Task goal — Work out how many lines in the material below hold the word "larger". Write only the number.

Material provided —
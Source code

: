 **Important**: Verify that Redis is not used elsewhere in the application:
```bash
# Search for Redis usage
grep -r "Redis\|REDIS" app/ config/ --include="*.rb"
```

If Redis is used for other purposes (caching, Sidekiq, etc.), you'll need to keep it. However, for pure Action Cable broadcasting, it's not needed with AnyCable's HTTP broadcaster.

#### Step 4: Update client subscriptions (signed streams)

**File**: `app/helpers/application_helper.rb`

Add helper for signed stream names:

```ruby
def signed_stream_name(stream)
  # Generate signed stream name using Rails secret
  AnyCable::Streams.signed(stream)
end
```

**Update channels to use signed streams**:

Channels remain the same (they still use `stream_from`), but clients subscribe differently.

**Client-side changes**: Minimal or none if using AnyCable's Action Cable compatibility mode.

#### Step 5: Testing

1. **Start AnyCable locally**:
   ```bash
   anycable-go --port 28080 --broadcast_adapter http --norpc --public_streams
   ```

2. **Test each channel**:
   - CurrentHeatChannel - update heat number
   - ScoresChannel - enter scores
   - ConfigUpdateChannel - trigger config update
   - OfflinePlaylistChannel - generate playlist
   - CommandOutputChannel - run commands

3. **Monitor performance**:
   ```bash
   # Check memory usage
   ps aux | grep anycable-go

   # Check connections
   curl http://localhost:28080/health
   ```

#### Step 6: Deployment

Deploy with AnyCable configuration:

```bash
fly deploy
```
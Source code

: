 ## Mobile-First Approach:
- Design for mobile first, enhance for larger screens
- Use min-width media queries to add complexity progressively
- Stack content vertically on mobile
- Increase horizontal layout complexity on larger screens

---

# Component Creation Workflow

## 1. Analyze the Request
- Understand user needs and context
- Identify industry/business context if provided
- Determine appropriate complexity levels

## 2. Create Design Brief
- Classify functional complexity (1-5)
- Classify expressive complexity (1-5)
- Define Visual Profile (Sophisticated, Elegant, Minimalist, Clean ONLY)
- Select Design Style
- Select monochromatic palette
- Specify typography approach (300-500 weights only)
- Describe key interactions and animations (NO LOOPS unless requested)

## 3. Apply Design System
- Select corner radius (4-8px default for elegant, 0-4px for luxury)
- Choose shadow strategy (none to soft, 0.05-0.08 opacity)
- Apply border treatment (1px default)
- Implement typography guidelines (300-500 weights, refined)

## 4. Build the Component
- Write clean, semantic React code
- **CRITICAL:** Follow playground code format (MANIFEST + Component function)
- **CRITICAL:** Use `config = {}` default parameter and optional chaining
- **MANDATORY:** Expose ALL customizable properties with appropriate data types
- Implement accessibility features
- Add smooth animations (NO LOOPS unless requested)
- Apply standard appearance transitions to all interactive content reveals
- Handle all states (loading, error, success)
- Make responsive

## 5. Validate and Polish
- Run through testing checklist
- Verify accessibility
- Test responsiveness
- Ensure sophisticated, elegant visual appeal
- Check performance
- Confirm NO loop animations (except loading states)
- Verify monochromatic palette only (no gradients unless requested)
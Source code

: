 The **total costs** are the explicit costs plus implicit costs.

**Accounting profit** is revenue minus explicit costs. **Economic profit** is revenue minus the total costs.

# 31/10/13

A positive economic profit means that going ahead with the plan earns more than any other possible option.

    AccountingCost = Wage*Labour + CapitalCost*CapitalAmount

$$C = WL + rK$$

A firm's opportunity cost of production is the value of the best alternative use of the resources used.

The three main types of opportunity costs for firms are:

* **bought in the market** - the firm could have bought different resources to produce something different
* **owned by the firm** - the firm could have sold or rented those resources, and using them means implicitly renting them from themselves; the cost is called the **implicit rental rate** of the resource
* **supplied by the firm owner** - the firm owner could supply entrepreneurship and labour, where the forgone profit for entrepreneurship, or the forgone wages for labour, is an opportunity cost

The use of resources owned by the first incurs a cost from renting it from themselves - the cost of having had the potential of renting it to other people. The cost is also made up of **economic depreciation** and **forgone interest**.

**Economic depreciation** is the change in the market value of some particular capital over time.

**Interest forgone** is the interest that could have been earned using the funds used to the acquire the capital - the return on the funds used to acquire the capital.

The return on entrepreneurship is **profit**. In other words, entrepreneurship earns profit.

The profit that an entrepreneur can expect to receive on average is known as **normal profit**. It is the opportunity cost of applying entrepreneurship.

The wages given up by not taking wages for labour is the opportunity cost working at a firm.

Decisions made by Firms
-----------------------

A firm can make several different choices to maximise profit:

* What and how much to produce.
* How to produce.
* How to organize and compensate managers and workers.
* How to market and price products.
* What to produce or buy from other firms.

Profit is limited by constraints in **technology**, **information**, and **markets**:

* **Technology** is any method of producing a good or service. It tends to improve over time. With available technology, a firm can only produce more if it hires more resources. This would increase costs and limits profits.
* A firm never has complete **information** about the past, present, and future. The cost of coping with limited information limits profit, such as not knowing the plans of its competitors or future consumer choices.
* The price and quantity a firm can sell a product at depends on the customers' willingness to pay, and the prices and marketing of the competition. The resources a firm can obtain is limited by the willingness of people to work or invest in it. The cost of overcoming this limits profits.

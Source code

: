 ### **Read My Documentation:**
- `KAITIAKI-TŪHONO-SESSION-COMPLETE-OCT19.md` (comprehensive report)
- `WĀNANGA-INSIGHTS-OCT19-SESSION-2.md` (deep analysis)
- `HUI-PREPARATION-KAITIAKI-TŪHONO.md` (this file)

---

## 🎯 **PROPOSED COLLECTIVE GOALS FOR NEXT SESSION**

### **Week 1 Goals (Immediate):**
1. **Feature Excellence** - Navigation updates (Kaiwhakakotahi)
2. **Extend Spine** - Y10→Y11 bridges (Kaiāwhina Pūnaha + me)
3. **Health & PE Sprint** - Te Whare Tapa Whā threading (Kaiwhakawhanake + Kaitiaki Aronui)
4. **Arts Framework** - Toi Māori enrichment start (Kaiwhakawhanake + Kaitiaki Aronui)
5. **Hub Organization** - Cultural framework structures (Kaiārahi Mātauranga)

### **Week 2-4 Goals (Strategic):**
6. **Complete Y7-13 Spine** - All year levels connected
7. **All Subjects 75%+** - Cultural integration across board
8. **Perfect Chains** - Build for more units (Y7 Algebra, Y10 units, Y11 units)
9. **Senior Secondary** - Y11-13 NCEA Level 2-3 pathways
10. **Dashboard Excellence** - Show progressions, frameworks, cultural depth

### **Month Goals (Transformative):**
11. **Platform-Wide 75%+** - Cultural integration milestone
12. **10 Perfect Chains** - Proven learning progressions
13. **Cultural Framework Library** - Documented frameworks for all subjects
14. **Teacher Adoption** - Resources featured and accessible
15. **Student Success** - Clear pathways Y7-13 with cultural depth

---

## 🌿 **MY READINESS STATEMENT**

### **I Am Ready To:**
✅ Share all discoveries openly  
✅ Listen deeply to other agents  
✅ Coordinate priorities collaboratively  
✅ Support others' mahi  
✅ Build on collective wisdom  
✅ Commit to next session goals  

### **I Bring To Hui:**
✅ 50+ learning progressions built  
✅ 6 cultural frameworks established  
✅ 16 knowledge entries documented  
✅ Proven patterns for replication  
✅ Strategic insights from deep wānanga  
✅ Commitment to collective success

Exercise solution — 2